(Task to carry out) Show every line in the records below that contains the word "increase".

━━ Data shown

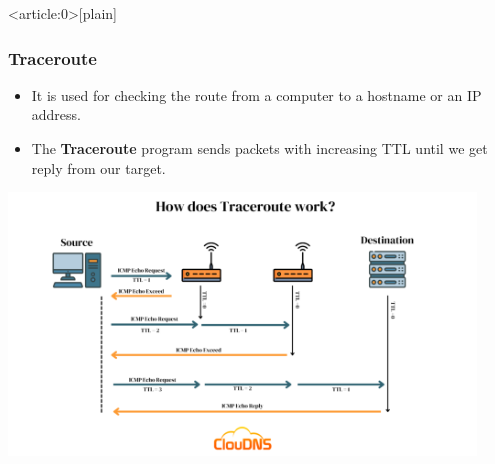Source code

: \documentclass[aspectratio=169]{beamer}
\begin{document}
{ %
    \begin{frame}<article:0>[plain]
     \end{frame}
}


\begin{frame}
\frametitle{Traceroute}

\begin{itemize}
    \item It is used for checking the route from a computer to a hostname or an IP address.
    \item The \textbf{Traceroute} program sends packets with increasing TTL until we get reply from our target.
\end{itemize}

\centering\includegraphics[width=0.93\textwidth]{Trace.png}

\end{frame}
\end{document}
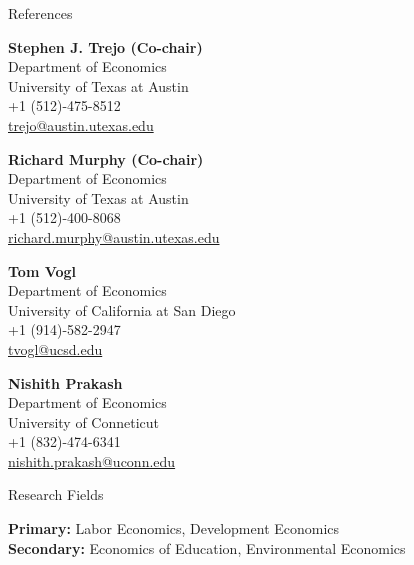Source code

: \documentclass{resume} %
\begin{document}
\begin{rSection}{References}
\begin{minipage}{0.5\linewidth}
{\bf Stephen J. Trejo (Co-chair)}\\
Department of Economics\\
University of Texas at Austin\\
+1 (512)-475-8512\\
\href{mailto:trejo@austin.utexas.edu}{trejo@austin.utexas.edu}\\
\end{minipage}
\hfill
\begin{minipage}{0.5\linewidth}
{\bf Richard Murphy (Co-chair)} \\
Department of Economics\\
University of Texas at Austin\\
+1 (512)-400-8068\\
\href{mailto:richard.murphy@austin.utexas.edu}{richard.murphy@austin.utexas.edu}\\
\end{minipage}

\begin{minipage}{0.5\linewidth}
{\bf Tom Vogl}\\
Department of Economics\\
University of California at San Diego\\
+1 (914)-582-2947\\
\href{mailto:tvogl@ucsd.edu}{tvogl@ucsd.edu}\\
\end{minipage}
\hfill
\begin{minipage}{0.5\linewidth}
{\bf Nishith Prakash} \\
Department of Economics\\
University of Conneticut\\
+1 (832)-474-6341\\
\href{mailto:nishith.prakash@uconn.edu}{nishith.prakash@uconn.edu}\\
\end{minipage}

\end{rSection}


\begin{rSection}{Research Fields}\itemsep -2pt

{\bf Primary:} Labor Economics, Development Economics\\
{\bf Secondary:} Economics of Education, Environmental Economics

\end{rSection}
\end{document}
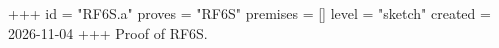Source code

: +++
id = "RF6S.a"
proves = "RF6S"
premises = []
level = "sketch"
created = 2026-11-04
+++
Proof of RF6S.

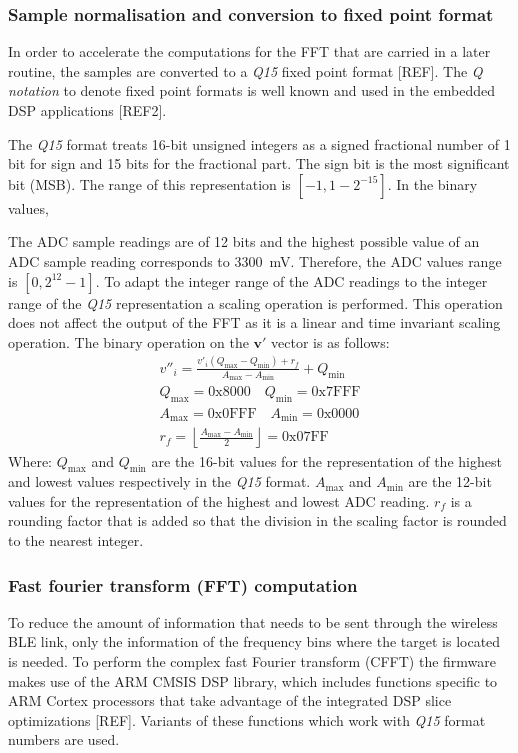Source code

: \subsubsection{Sample normalisation and conversion to fixed point format}

In order to accelerate the computations for the FFT that are carried in a later routine, the samples are converted to a \textit{Q15} fixed point format [REF]. The \textit{Q notation} to denote fixed point formats is well known and used in the embedded DSP applications [REF2].

The \textit{Q15} format treats 16-bit unsigned integers as a signed fractional number of 1 bit for sign and 15 bits for the fractional part. The sign bit is the most significant bit (MSB). The range of this representation is $[-1, 1-2^{-15}]$. In the binary values,

The ADC sample readings are of 12 bits and the highest possible value of an ADC sample reading corresponds to \SI{3300}{\milli\volt}. Therefore, the ADC values range is $[0, 2^{12}-1]$. To adapt the integer range of the ADC readings to the integer range of the \textit{Q15} representation a scaling operation is performed. This operation does not affect the output of the FFT as it is a linear and time invariant scaling operation. The binary operation on the $\mathbf{v'}$ vector is as follows:
\begin{gather}
	v''_i = \frac{v'_i(Q_{\max}-Q_{\min})+r_f}{A_{\max}-A_{\min}} + Q_{\min}\\
	Q_{\max} = \mathrm{0x8000}\quad Q_{\min} = \mathrm{0x7FFF} \\
	A_{\max} = \mathrm{0x0FFF}\quad A_{\min} = \mathrm{0x0000} \\
	r_f = \left\lfloor \frac{A_{\max}-A_{\min}}{2} \right\rfloor = \mathrm{0x07FF}
\end{gather}
Where: $Q_{\max}$ and $Q_{\min}$ are the 16-bit values for the representation of the highest and lowest values respectively in the \textit{Q15} format. $A_{\max}$ and $A_{\min}$ are the 12-bit values for the representation of the highest and lowest ADC reading. $r_f$ is a rounding factor that is added so that the division in the scaling factor is rounded to the nearest integer.

\subsubsection{Fast fourier transform (FFT) computation}

To reduce the amount of information that needs to be sent through the wireless BLE link, only the information of the frequency bins where the target is located is needed. To perform the complex fast Fourier transform (CFFT) the firmware makes use of the ARM CMSIS DSP library, which includes functions specific to ARM Cortex processors that take advantage of the integrated DSP slice optimizations [REF]. Variants of these functions which work with \textit{Q15} format numbers are used.

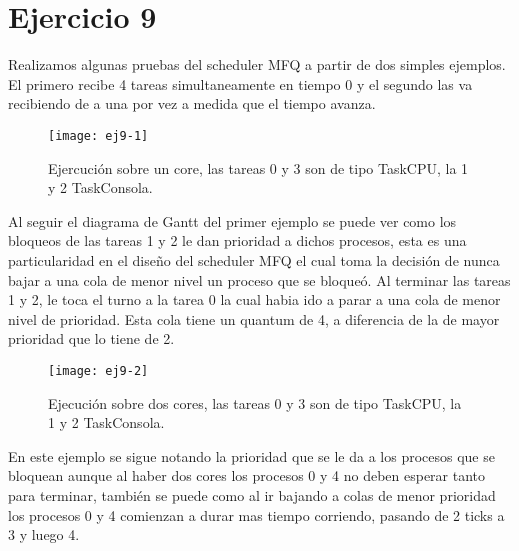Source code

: \section{Ejercicio 9}

Realizamos algunas pruebas del scheduler MFQ a partir de dos simples ejemplos. El primero recibe 4 tareas simultaneamente en tiempo 0 y el segundo las va recibiendo de a una por vez a medida que el tiempo avanza.

\begin{figure}[H]
		\centering
		\texttt{[image: ej9-1]}
		\caption{Ejercución sobre un core, las tareas 0 y 3 son de tipo TaskCPU, la 1 y 2 TaskConsola.}
		\label{fig:ej9}
\end{figure}

Al seguir el diagrama de Gantt del primer ejemplo se puede ver como los bloqueos de las tareas 1 y 2 le dan prioridad a dichos procesos, esta es una particularidad en el diseño del scheduler MFQ el cual toma la decisión de nunca bajar a una cola de menor nivel un proceso que se bloqueó. Al terminar las tareas 1 y 2, le toca el turno a la tarea 0 la cual habia ido a parar a una cola de menor nivel de prioridad. Esta cola tiene un quantum de 4, a diferencia de la de mayor prioridad que lo tiene de 2.

\begin{figure}[H]
		\centering
		\texttt{[image: ej9-2]}
		\caption{Ejecución sobre dos cores, las tareas 0 y 3 son de tipo TaskCPU, la 1 y 2 TaskConsola. }
		\label{fig:ej9}
\end{figure}

En este ejemplo se sigue notando la prioridad que se le da a los procesos que se bloquean aunque al haber dos cores los procesos 0 y 4 no deben esperar tanto para terminar, también se puede como al ir bajando a colas de menor prioridad los procesos 0 y 4 comienzan a durar mas tiempo corriendo, pasando de 2 ticks a 3 y luego 4.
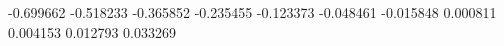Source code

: -0.699662
-0.518233
-0.365852
-0.235455
-0.123373
-0.048461
-0.015848
0.000811
0.004153
0.012793
0.033269
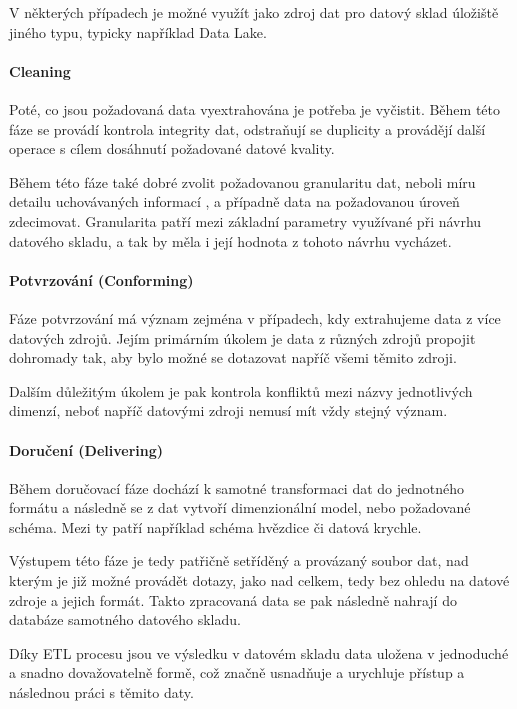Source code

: \documentclass[
  digital,     %
  twoside,     %
  lof,         %
  lot,         %
]{fithesis4}
\begin{document}
V některých případech je možné využít jako zdroj dat pro datový sklad úložiště jiného typu, typicky například Data Lake.

\paragraph{Cleaning}
Poté, co jsou požadovaná data vyextrahována je potřeba je vyčistit. Během této fáze se provádí kontrola integrity dat, odstraňují se duplicity a provádějí další operace s cílem dosáhnutí požadované datové kvality.\parencite[s.~18-19]{Kimballc2004}

Během této fáze také dobré zvolit požadovanou granularitu dat, neboli míru detailu uchovávaných informací \parencite[s.~41]{Inmon2005}, a případně data na požadovanou úroveň zdecimovat. Granularita patří mezi základní parametry využívané při návrhu datového skladu, a tak by měla i její hodnota z tohoto návrhu vycházet.\parencite[s.~41]{Inmon2005}

\paragraph{Potvrzování (Conforming)}
Fáze potvrzování má význam zejména v případech, kdy extrahujeme data z více datových zdrojů. Jejím primárním úkolem je data z různých zdrojů propojit dohromady tak, aby bylo možné se dotazovat napříč všemi těmito zdroji. \parencite[s.~19]{Kimballc2004}

Dalším důležitým úkolem je pak kontrola konfliktů mezi názvy jednotlivých dimenzí, neboť napříč datovými zdroji nemusí mít vždy stejný význam. \parencite{Kimballc2004}

\paragraph{Doručení (Delivering)}
Během doručovací fáze dochází k samotné transformaci dat do jednotného formátu a následně se z dat vytvoří dimenzionální model, nebo požadované schéma. Mezi ty patří například schéma hvězdice či datová krychle.\parencite[s.~19]{Kimballc2004}

Výstupem této fáze je tedy patřičně setříděný a provázaný soubor dat, nad kterým je již možné provádět dotazy, jako nad celkem, tedy bez ohledu na datové zdroje a jejich formát. Takto zpracovaná data se pak následně nahrají do databáze samotného datového skladu.

Díky ETL procesu jsou ve výsledku v datovém skladu data uložena v jednoduché a snadno dovažovatelně formě, což značně usnadňuje a urychluje přístup a následnou práci s těmito daty.
\end{document}

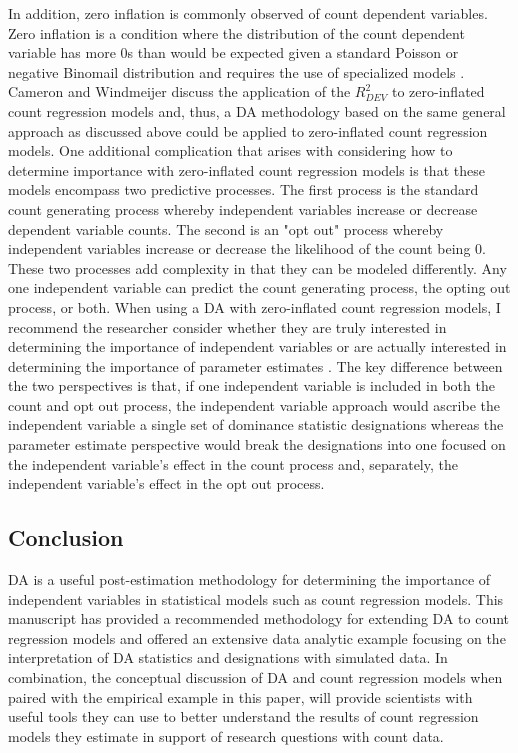 \documentclass[man]{apa7}
\begin{document}
	In addition, zero inflation is commonly observed of count dependent variables.  
	Zero inflation is a condition where the distribution of the count dependent variable has more 0s than would be expected given a standard Poisson or negative Binomail distribution and requires the use of specialized models \parencite[e.g.,][]{blevins2015count, bhaskar2023regression}. 
	Cameron and Windmeijer \parencite*{cameron1996r} discuss the application of the $R^2_{DEV}$ to zero-inflated count regression models and, thus, a DA methodology based on the same general approach as discussed above could be applied to zero-inflated count regression models.
	One additional complication that arises with considering how to determine importance with zero-inflated count regression models is that these models encompass two predictive processes. 
	The first process is the standard count generating process whereby independent variables increase or decrease dependent variable counts.
	The second is an "opt out" process whereby independent variables increase or decrease the likelihood of the count being 0.
	These two processes add complexity in that they can be modeled differently. 
	Any one independent variable can predict the count generating process, the opting out process, or both.
	When using a DA with zero-inflated count regression models, I recommend the researcher consider whether they are truly interested in determining the importance of independent variables or are actually interested in determining the importance of parameter estimates \parencite{luchman2020relative}. 
	The key difference between the two perspectives is that, if one independent variable is included in both the count and opt out process, the independent variable approach would ascribe the independent variable a single set of dominance statistic designations whereas the parameter estimate perspective would break the designations into one focused on the independent variable's effect in the count process and, separately, the independent variable's effect in the opt out process.
	
	\subsection{Conclusion}
	
	DA is a useful post-estimation methodology for determining the importance of independent variables in statistical models such as count regression models.
	This manuscript has provided a recommended methodology for extending DA to count regression models and offered an extensive data analytic example focusing on the interpretation of DA statistics and designations with simulated data.
	In combination, the conceptual discussion of DA and count regression models when paired with the empirical example in this paper, will provide scientists with useful tools they can use to better understand the results of count regression models they estimate in support of research questions with count data.

\printbibliography
	
\end{document}
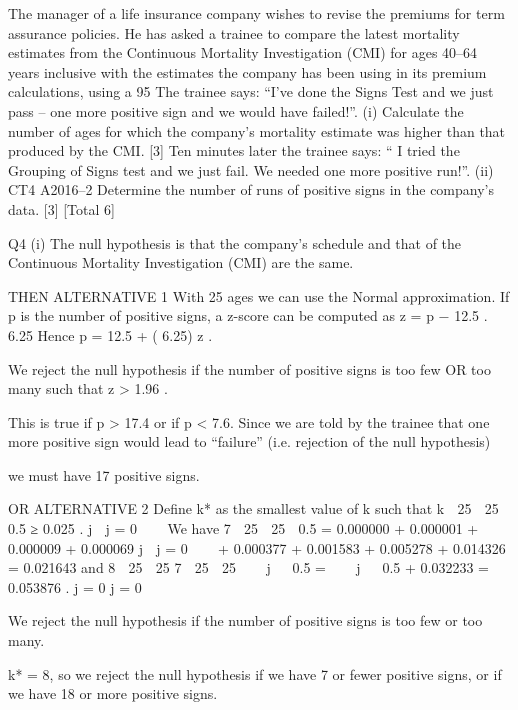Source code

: \documentclass[a4paper,12pt]{article}
\begin{document}
The manager of a life insurance company wishes to revise the premiums for term
assurance policies. He has asked a trainee to compare the latest mortality estimates
from the Continuous Mortality Investigation (CMI) for ages 40–64 years inclusive
with the estimates the company has been using in its premium calculations, using a
95%
The trainee says: “I've done the Signs Test and we just pass – one more positive sign
and we would have failed!”.
(i)
Calculate the number of ages for which the company's mortality estimate was
higher than that produced by the CMI.
[3]
Ten minutes later the trainee says: “ I tried the Grouping of Signs test and we just fail.
We needed one more positive run!”.
(ii)
CT4 A2016–2
Determine the number of runs of positive signs in the company’s data.
[3]
[Total 6]

\newpage

Q4
(i)
The null hypothesis is that the company’s schedule and that of the Continuous
Mortality Investigation (CMI) are the same.

THEN ALTERNATIVE 1
With 25 ages we can use the Normal approximation.
If p is the number of positive signs, a z-score can be computed as
z =
p − 12.5
.
6.25
Hence
p = 12.5 + ( 6.25) z .

We reject the null hypothesis if the number of positive signs is too few OR too
many such that z > 1.96 .

This is true if p > 17.4 or if p < 7.6.
Since we are told by the trainee that one more positive sign would lead to
“failure” (i.e. rejection of the null hypothesis)

we must have 17 positive signs.

OR ALTERNATIVE 2
Define k* as the smallest value of k such that
k
 25  25
 0.5 ≥ 0.025 .
j 
j = 0
  
We have
7
 25  25
 0.5 = 0.000000 + 0.000001 + 0.000009 + 0.000069
j

j = 0
  
+ 0.000377 + 0.001583 + 0.005278 + 0.014326 = 0.021643
and
8
 25  25 7  25  25
   j   0.5 =    j   0.5 + 0.032233 = 0.053876 .
j = 0
j = 0

We reject the null hypothesis if the number of positive signs is too few or too
many.

k* = 8, so we reject the null hypothesis if we have 7 or fewer positive signs, or
if we have 18 or more positive signs.
\end{document}

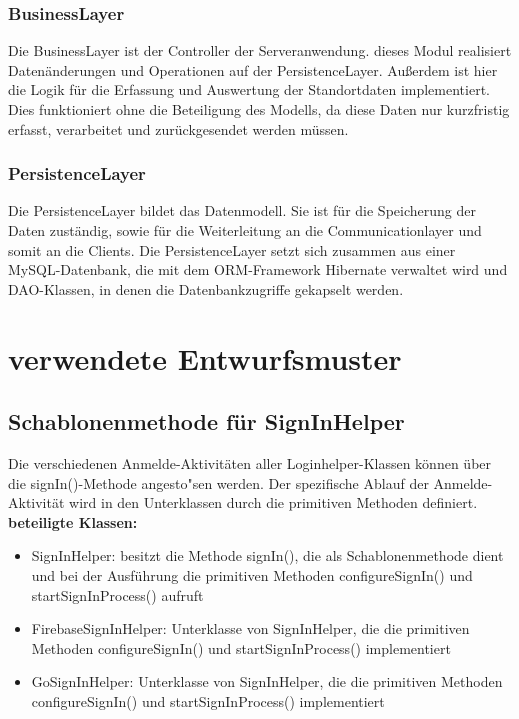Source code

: \documentclass[11pt,a4paper]{report}
\begin{document}
\subsubsection{BusinessLayer}
Die BusinessLayer ist der Controller der Serveranwendung. dieses Modul realisiert Datenänderungen und Operationen auf der PersistenceLayer. Außerdem ist hier die Logik für die Erfassung und Auswertung der Standortdaten implementiert. Dies funktioniert ohne die Beteiligung des Modells, da diese Daten nur kurzfristig erfasst, verarbeitet und zurückgesendet werden müssen.

\subsubsection{PersistenceLayer}
Die PersistenceLayer bildet das Datenmodell. Sie ist für die Speicherung der Daten zuständig, sowie für die Weiterleitung an die Communicationlayer und somit an die Clients. Die PersistenceLayer setzt sich zusammen aus einer MySQL-Datenbank, die mit dem ORM-Framework Hibernate verwaltet wird und DAO-Klassen, in denen die Datenbankzugriffe gekapselt werden.

\newpage


\section{verwendete Entwurfsmuster}

\subsection{Schablonenmethode für SignInHelper}
Die verschiedenen Anmelde-Aktivitäten aller Loginhelper-Klassen können über die signIn()-Methode angesto"sen werden. Der spezifische Ablauf der Anmelde-Aktivität wird in den Unterklassen durch die primitiven Methoden definiert. \\

\textbf{beteiligte Klassen:}
\begin{itemize}
	\item SignInHelper: besitzt die Methode signIn(), die als Schablonenmethode dient und bei der Ausführung die primitiven Methoden configureSignIn() und startSignInProcess() aufruft
	\item FirebaseSignInHelper: Unterklasse von SignInHelper, die die primitiven Methoden configureSignIn() und startSignInProcess() implementiert
	\item GoSignInHelper: Unterklasse von SignInHelper, die die primitiven Methoden configureSignIn() und startSignInProcess() implementiert
\end{itemize}
\end{document}
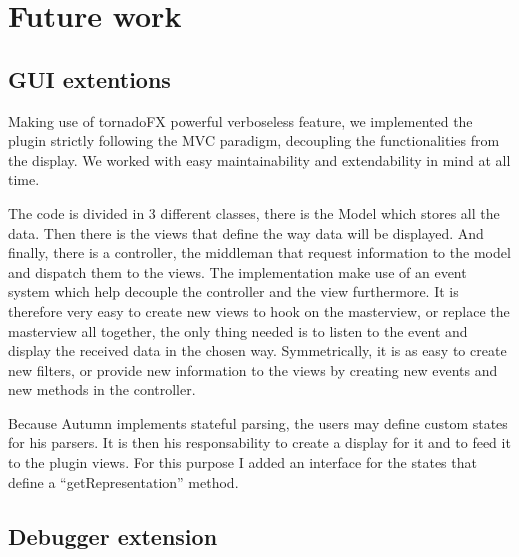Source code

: %
\chapter{Future work}
%
	
	\section{GUI extentions}
	Making use of tornadoFX powerful verboseless feature, we implemented the plugin strictly following the MVC paradigm, decoupling the functionalities from the display. We worked with easy maintainability and extendability in mind at all time. 

	The code is divided in 3 different classes, there is the Model which stores all the data. Then there is the views that define the way data will be displayed. And finally, there is a controller, the middleman that request information to the model and dispatch them to the views. The implementation make use of an event system which help decouple the controller and the view furthermore. It is therefore very easy to create new views to hook on the masterview, or replace the masterview all together, the only thing needed is to listen to the event and display the received data in the chosen way. Symmetrically, it is as easy to create new filters, or provide new information to the views by creating new events and new methods in the controller.

	Because Autumn implements stateful parsing, the users may define custom states for his parsers. It is then his responsability to create a display for it and to feed it to the plugin views. For this purpose I added an interface for the states that define a ``getRepresentation'' method.

	\section{Debugger extension}

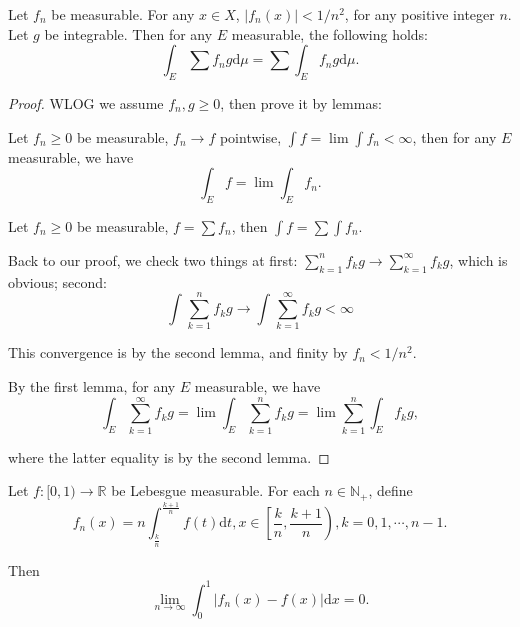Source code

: \begin{problem}
Let $ f_{n} $ be measurable. For any $ x\in X $, $ |f_{n}(x)|<1/n^{2} $, for any positive integer $ n $. Let $ g $ be integrable. Then for any $ E $ measurable, the following holds:
$$
	\int_E{\sum{f_ng}\mathrm{d} \mu}=\sum\int_E{f_ng}\mathrm{d} \mu.
$$

\end{problem}

\begin{proof}
	WLOG we assume $ f_{n},g\ge0 $, then prove it by lemmas:

	\begin{lemma*}
		Let $ f_{n}\ge 0 $ be measurable, $ f_{n}\to f $ pointwise, $ \int f=\lim \int f_{n}<\infty $, then for any $ E $ measurable, we have
		$$
			\int_E{f}=\lim \int_E{f_n}.
		$$
	\end{lemma*}

	\begin{lemma*}
		Let $ f_{n}\ge 0 $ be measurable, $ f=\sum f_{n} $, then $ \int f=\sum \int f_{n} $.
	\end{lemma*}

	Back to our proof, we check two things at first:  $
		\sum_{k=1}^n{f_kg}\rightarrow \sum_{k=1}^{\infty}{f_kg}
	$, which is obvious; second:
	$$
		\int_{}^{}{\sum_{k=1}^n{f_kg}}\rightarrow \int_{}^{}{\sum_{k=1}^{\infty}{f_kg}}<\infty
	$$

	This convergence is by the second lemma, and finity by $ f_{n}<1/n^{2} $.

	By the first lemma, for any $ E $ measurable, we have
	$$
		\int_E^{}{\sum_{k=1}^{\infty}{f_kg}}=\lim \int_E^{}{\sum_{k=1}^n{f_kg}}=\lim \sum_{k=1}^n{\int_E^{}{f_kg}},
	$$

	where the latter equality is by the second lemma.
\end{proof}

\begin{problem}
Let $ f\colon[ 0,1)\to \mathbb{R}   $ be Lebesgue measurable. For each $ n\in \mathbb{N} _{+} $, define
$$
	f_n( x ) =n\int_{\frac{k}{n}}^{\frac{k+1}{n}}{f( t ) \mathrm{d} t},x\in \left[ \frac{k}{n},\frac{k+1}{n} \right) ,k=0,1,\cdots ,n-1.
$$

Then$$
	\lim_{n\rightarrow \infty}\int_0^1{|f_n( x ) -f( x ) |\mathrm{d} x}=0.
$$
\end{problem}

━━━━

(Solution to this task)
	The first process is the standard count generating process whereby independent variables increase or decrease dependent variable counts.
	The second is an "opt out" process whereby independent variables increase or decrease the likelihood of the count being 0.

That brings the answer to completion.